#### WORK TO BE COMPLETED
The records should be restated exactly from their first line through the line with "the script it" in it.

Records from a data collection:
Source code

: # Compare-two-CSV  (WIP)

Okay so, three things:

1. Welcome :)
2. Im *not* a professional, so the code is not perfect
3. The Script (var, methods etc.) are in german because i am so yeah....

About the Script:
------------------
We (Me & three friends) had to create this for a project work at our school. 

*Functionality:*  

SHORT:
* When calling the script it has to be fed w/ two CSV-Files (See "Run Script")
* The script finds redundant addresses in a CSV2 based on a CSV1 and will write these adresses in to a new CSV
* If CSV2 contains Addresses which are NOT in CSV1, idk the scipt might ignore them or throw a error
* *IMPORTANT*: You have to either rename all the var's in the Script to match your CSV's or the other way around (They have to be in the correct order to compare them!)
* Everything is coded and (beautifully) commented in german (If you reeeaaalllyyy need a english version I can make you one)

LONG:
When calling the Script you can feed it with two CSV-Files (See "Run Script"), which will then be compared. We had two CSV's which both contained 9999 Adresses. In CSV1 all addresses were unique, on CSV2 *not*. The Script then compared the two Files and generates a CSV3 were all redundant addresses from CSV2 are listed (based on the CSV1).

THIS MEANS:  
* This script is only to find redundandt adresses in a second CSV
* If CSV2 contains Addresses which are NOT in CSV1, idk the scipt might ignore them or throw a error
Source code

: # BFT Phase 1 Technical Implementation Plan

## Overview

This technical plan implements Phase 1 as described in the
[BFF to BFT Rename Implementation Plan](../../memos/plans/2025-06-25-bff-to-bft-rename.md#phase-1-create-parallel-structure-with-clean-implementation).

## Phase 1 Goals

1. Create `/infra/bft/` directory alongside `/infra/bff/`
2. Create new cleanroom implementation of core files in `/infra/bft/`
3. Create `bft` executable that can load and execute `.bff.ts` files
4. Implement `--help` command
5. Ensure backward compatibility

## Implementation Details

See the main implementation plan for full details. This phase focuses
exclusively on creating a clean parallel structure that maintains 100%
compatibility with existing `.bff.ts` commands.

#### COMPLETED EXERCISE
Source code

: # Compare-two-CSV  (WIP)

Okay so, three things:

1. Welcome :)
2. Im *not* a professional, so the code is not perfect
3. The Script (var, methods etc.) are in german because i am so yeah....

About the Script:
------------------
We (Me & three friends) had to create this for a project work at our school. 

*Functionality:*  

SHORT:
* When calling the script it has to be fed w/ two CSV-Files (See "Run Script")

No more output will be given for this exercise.